THE RELATIONSHIP OF NEOPROTEROZOIC CLIMATE CHANGE AND ORE GENESIS

Chemostratigraphic comparison of glaciogenic strata in the Neoproterozoic of Gondwana and Laurentia suggest a strong genetic linkage between severe climatic and environmental perturbations, and subsequent emplacement of Cu-Zn-Pb deposits in carbonates that overly glacial strata or hiatus. This new model suggests that hydrothermal fluids flowing through Neoproterozoic glacial diamictites dissolved and transported metals - from continental crustal sources ground up and deposited by widespread ice sheets, and metalliferous marine cements that lithified the unconsolidated deposits. Redox transformations attendant with the focused fluid flow also resulted in acidic conditions. Injection of these hot, metal enriched solutions, along fractures, into relatively impermeable fine-grained carbonates atop the diamictites further focused fluid flow where neutralization reactions raised pH. Additional sulfur was added to the solutions as bedded sulfate and carbonate associated sulfate dissolved and was thermochemically reduced to sulfide. Cooling of these neutralized solutions caused precipitation of stratabound ore deposits predominantly composed of Cu-Zn-Pb sulfides, silicates, and carbonates.
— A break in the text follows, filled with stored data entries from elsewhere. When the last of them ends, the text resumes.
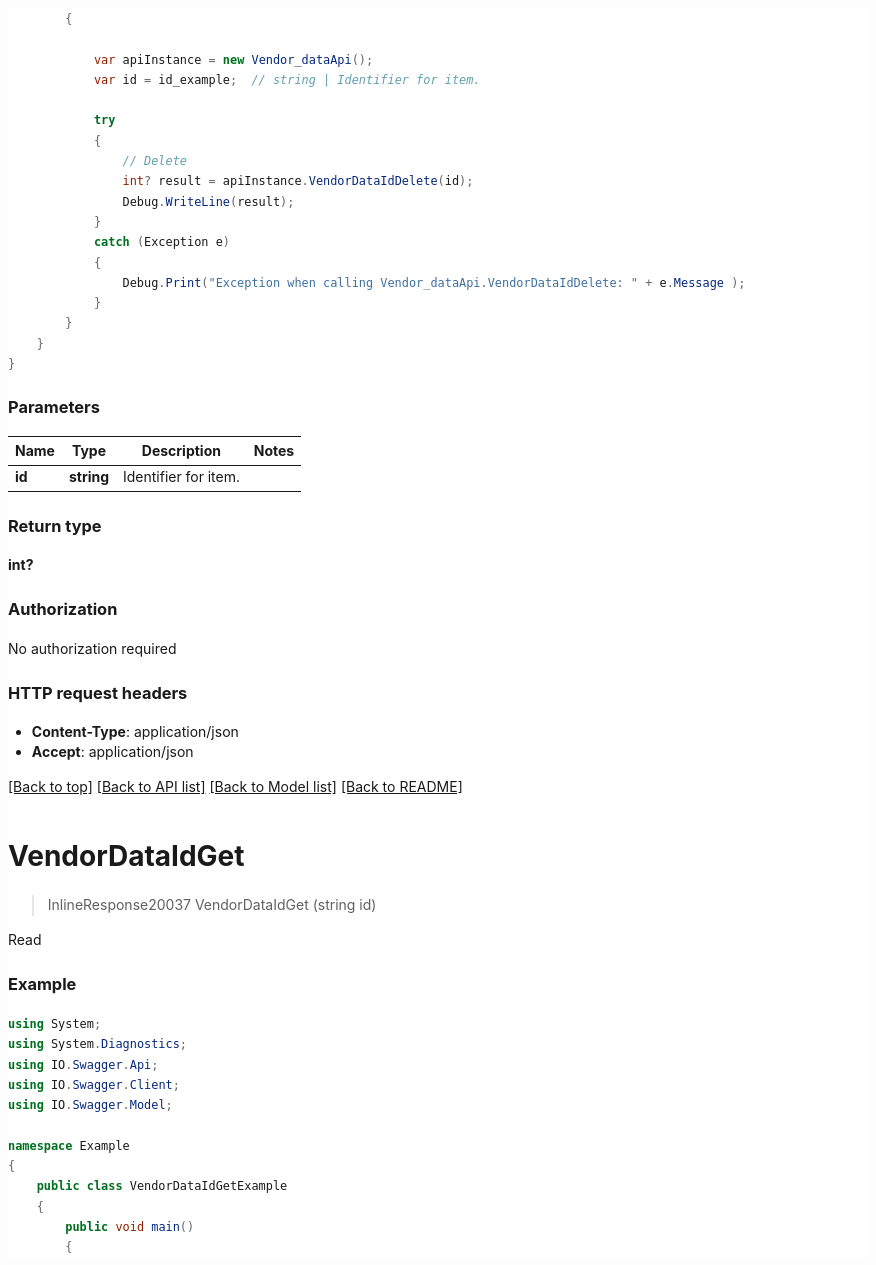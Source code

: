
 ```csharp
        {
            
            var apiInstance = new Vendor_dataApi();
            var id = id_example;  // string | Identifier for item.

            try
            {
                // Delete
                int? result = apiInstance.VendorDataIdDelete(id);
                Debug.WriteLine(result);
            }
            catch (Exception e)
            {
                Debug.Print("Exception when calling Vendor_dataApi.VendorDataIdDelete: " + e.Message );
            }
        }
    }
}
```

### Parameters

Name | Type | Description  | Notes
------------- | ------------- | ------------- | -------------
 **id** | **string**| Identifier for item. | 

### Return type

**int?**

### Authorization

No authorization required

### HTTP request headers

 - **Content-Type**: application/json
 - **Accept**: application/json

[[Back to top]](#) [[Back to API list]](../README.md#documentation-for-api-endpoints) [[Back to Model list]](../README.md#documentation-for-models) [[Back to README]](../README.md)

<a name="vendordataidget"></a>
# **VendorDataIdGet**
> InlineResponse20037 VendorDataIdGet (string id)

Read

### Example
```csharp
using System;
using System.Diagnostics;
using IO.Swagger.Api;
using IO.Swagger.Client;
using IO.Swagger.Model;

namespace Example
{
    public class VendorDataIdGetExample
    {
        public void main()
        {
```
Notably both the stratabound sulfides and structurally bound sulfate in sedimentary carbonates reveal similar levels of ³⁴S enrichment. The extreme ³⁴S enrichment of oceanic sulfate is the expected consequence of high rates of bacterial sulfate reduction in anoxic waters during Neoproterozoic ice ages, and extreme rates of carbonate accumulation in the aftermath. Defining the sources of metals and sulfur for these important Cu-Pb-Zn ore deposits is of critical importance to understanding their genesis. If the sedimentary and metallogenic model proposed here is generalizable, then glaciogenic Neoproterozoic successions with cap carbonates worldwide may become important mineral targets. Rather than a single global ore-forming event, it presently appears that the environmental insults of the Neoproterozoic ice ages set the stage for subsequent mineralization events based on local tectonic and hydrothermal histories.